It must have been only fifteen or twenty minutes later when Rick pulled off of the highway. They pulled off onto a dirt road that seemed to lead into an endless cornfield.
The stalks were rotting and falling over. They were the grey, earless, leftover remains of last year’s crop, and they were everywhere Liz could see. How many ears of corn on a cornstalk, she wondered. How many ears of corn must have filled this field? Enough to feed the whole world for a day, perhaps.
"Corn, Corn, everywhere but not an ear to eat," said Rick. "A very wise man once said that everything in the world could be put into just two categories. Too much and not enough. Which one is this?"
"Too much and not enough..." repeated Liz. Had they had this conversation before?
"I'm going to get out of the car for a sec, your welcome to join me if you wish." Rick looked at Liz for a response but she was staring off into the cornfield as if she was hypnotized. "Or you can sit there and go mad looking at the corn, if you like. That's what happened to the wise man."
"No, I'll come with you." Liz got out of the car, but she did so without looking away from the corn. There was something about it, like a memory or a dream. The way the wind brushed against the tops of the corn stalks. It was just like this, standing in a corn field in Kansas. But how could that be? That was impossible.
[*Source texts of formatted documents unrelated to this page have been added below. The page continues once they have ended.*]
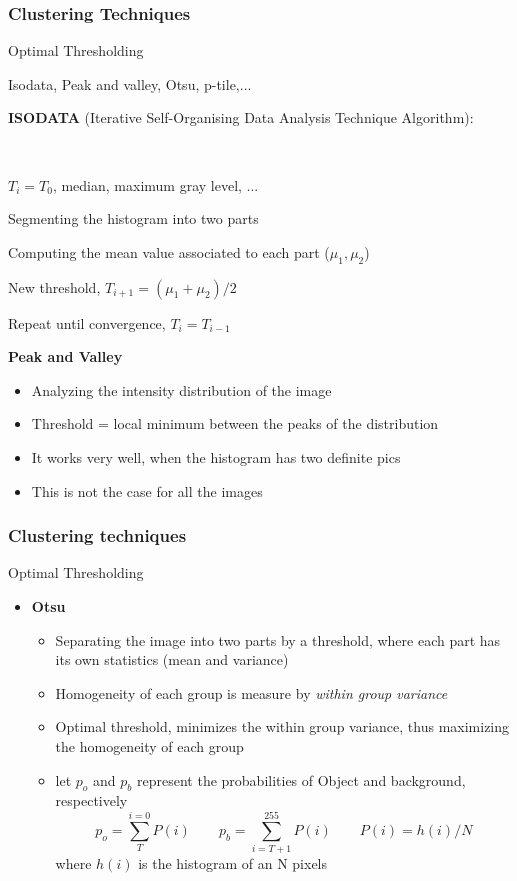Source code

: \documentclass{beamer}
\begin{document}
\begin{frame}
\frametitle{Clustering Techniques}
\begin{block}{Optimal Thresholding}
\begin{itemize}
\footnotesize{
\item Isodata, Peak and valley, Otsu, p-tile,...
\item \textbf{ISODATA} (Iterative Self-Organising Data Analysis Technique Algorithm):} \\
\begin{itemize}
\scriptsize{
\item $T_{i} = T_{0}$, median, maximum gray level, ...
\item Segmenting the histogram into two parts
\item Computing the mean value associated to each part ($\mu_{1}, \mu_{2}$)
\item New threshold, $T_{i+1} = (\mu_{1}+ \mu_{2})/2$
\item Repeat until convergence, $T_{i} = T_{i-1}$

}
\end{itemize}
\item\textbf{Peak and Valley}
\begin{itemize}
\item Analyzing the intensity distribution of the image
\item Threshold = local minimum between the peaks of the distribution
\item It works very well, when the histogram has two definite pics
\item This is not the case for all the images
\end{itemize}
\end{itemize}
\end{block}
\end{frame}
\begin{frame}
\frametitle{Clustering techniques}
\begin{block}{Optimal Thresholding}
\begin{itemize}
\item \textbf{Otsu}
\begin{itemize}
\item Separating the image into two parts by a threshold, where each part has its own statistics (mean and variance)
\item Homogeneity of each group is measure by \textit{within group variance}
\item Optimal threshold, minimizes the within group variance, thus maximizing the homogeneity of each group
\item let $p_{o}$ and $p_{b}$ represent the probabilities of Object and background, respectively
$$ p_{o} = \sum\limits_{T}^{i=0}P(i) \qquad p_{b}= \sum\limits_{i=T+1}^{255}P(i) \qquad P(i) = h(i)/N $$ 
\noindent where $h(i)$ is the histogram of an N pixels 
\end{itemize}
\end{itemize}

\end{block}
\end{frame}
\end{document}
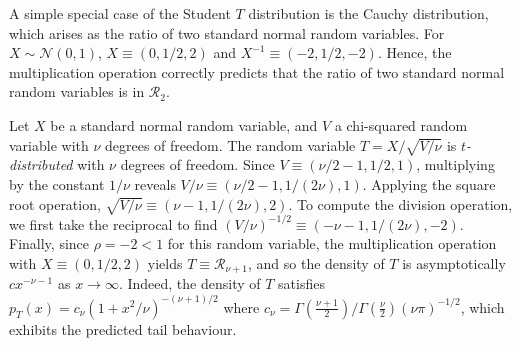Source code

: \documentclass[thesis.tex]{subfiles}
\begin{document}
\begin{example}
	A simple special case of the Student $T$ distribution is the Cauchy distribution, which arises as the ratio of two standard normal random variables. For $X\sim\mathcal{N}(0,1)$, $X \equiv (0,1/2,2)$ and $X^{-1} \equiv (-2,1/2,-2)$. %
	Hence, the multiplication operation correctly predicts that the ratio of two standard normal random variables is in $\mathcal{R}_2$.
\end{example}


\begin{example}
	Let $X$ be a standard normal random variable, and $V$ a chi-squared random variable with $\nu$ degrees of freedom. The random variable $T = X / \sqrt{V / \nu}$ is \emph{$t$-distributed} with $\nu$ degrees of freedom. Since $V \equiv (\nu/2-1,1/2,1)$, multiplying by the constant $1/\nu$ reveals $V / \nu \equiv (\nu/2-1,1/(2\nu),1)$. Applying the square root operation, $\sqrt{V / \nu} \equiv (\nu-1,1/(2\nu),2)$. To compute the division operation, we first take the reciprocal to find $(V/\nu)^{-1/2} \equiv (-\nu-1,1/(2\nu),-2)$. Finally, since $\rho = -2 < 1$ for this random variable, the multiplication operation with $X \equiv (0,1/2,2)$ yields $T \equiv \mathcal{R}_{\nu+1}$, and so the density of $T$ is asymptotically $c x^{-\nu-1}$ as $x \to \infty$.
	Indeed, the density of $T$ satisfies $p_T(x) = c_\nu (1 + x^2 / \nu)^{-(\nu+1)/2}$ where $c_\nu = \Gamma(\frac{\nu+1}{2})/\Gamma(\frac{\nu}{2}) (\nu\pi)^{-1/2}$, which exhibits the predicted tail behaviour.
\end{example}
\end{document}
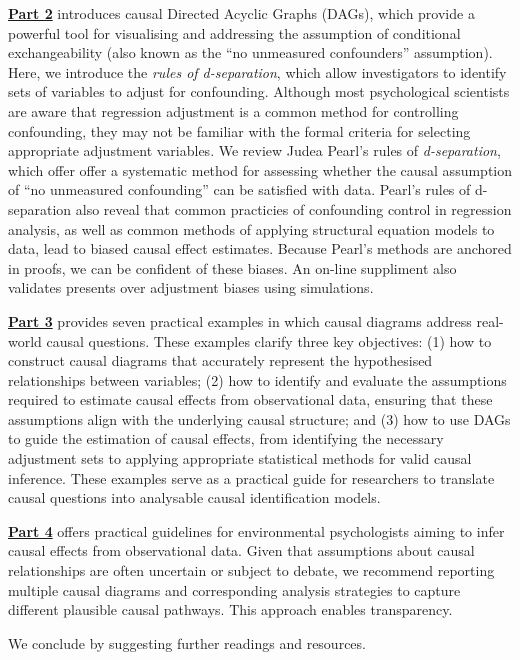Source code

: \documentclass[
  singlecolumn]{article}
\begin{document}
\hyperref[section-part2]{\textbf{Part 2}} introduces causal Directed
Acyclic Graphs (DAGs), which provide a powerful tool for visualising and
addressing the assumption of conditional exchangeability (also known as
the ``no unmeasured confounders'' assumption). Here, we introduce the
\emph{rules of d-separation}, which allow investigators to identify sets
of variables to adjust for confounding. Although most psychological
scientists are aware that regression adjustment is a common method for
controlling confounding, they may not be familiar with the formal
criteria for selecting appropriate adjustment variables. We review Judea
Pearl's rules of \emph{d-separation}, which offer offer a systematic
method for assessing whether the causal assumption of ``no unmeasured
confounding'' can be satisfied with data. Pearl's rules of d-separation
also reveal that common practicies of confounding control in regression
analysis, as well as common methods of applying structural equation
models to data, lead to biased causal effect estimates. Because Pearl's
methods are anchored in proofs, we can be confident of these biases. An
on-line suppliment also validates presents over adjustment biases using
simulations.

\hyperref[section-part3]{\textbf{Part 3}} provides seven practical
examples in which causal diagrams address real-world causal questions.
These examples clarify three key objectives: (1) how to construct causal
diagrams that accurately represent the hypothesised relationships
between variables; (2) how to identify and evaluate the assumptions
required to estimate causal effects from observational data, ensuring
that these assumptions align with the underlying causal structure; and
(3) how to use DAGs to guide the estimation of causal effects, from
identifying the necessary adjustment sets to applying appropriate
statistical methods for valid causal inference. These examples serve as
a practical guide for researchers to translate causal questions into
analysable causal identification models.

\hyperref[section-part4]{\textbf{Part 4}} offers practical guidelines
for environmental psychologists aiming to infer causal effects from
observational data. Given that assumptions about causal relationships
are often uncertain or subject to debate, we recommend reporting
multiple causal diagrams and corresponding analysis strategies to
capture different plausible causal pathways. This approach enables
transparency.

We conclude by suggesting further readings and resources.
\end{document}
She had never been to Kansas. It must have been in Indiana. They had corn there too. But not like this. No it couldn't have been Indiana.
Maybe it had been when she was small. Maybe being a child made the Indiana corm look bigger. Who was there? Who was she with? She couldn't remember. The sky… The gray sky.
It didn't feel like she was a child in the memory though. It felt like now. How could that be? She turned around to ask Rick if he remembered, but that wouldn't make any sense that he would know. She just met him last night.
Rick opened up the trunk of his car and he pulled out a jug of distilled water. He unscrewed the top and flipped the jug around on his thumb, drinking it from the back of his arm. Liz remembered all this too.
"Stop!" She shouted at Rick, holding her hand up in front of her.
Rick froze mid sip and then slowly began looking around himself for signs of danger.
"You're still doing it!" She exasperated.
"What am I doing?"
"Things! Things that have already happened. This happened already, to you and me."
"The corn has driven you mad."
"I knew you would say that and it's not funny, btw. Oh my god. Just shh... Don't say anything. Be quiet."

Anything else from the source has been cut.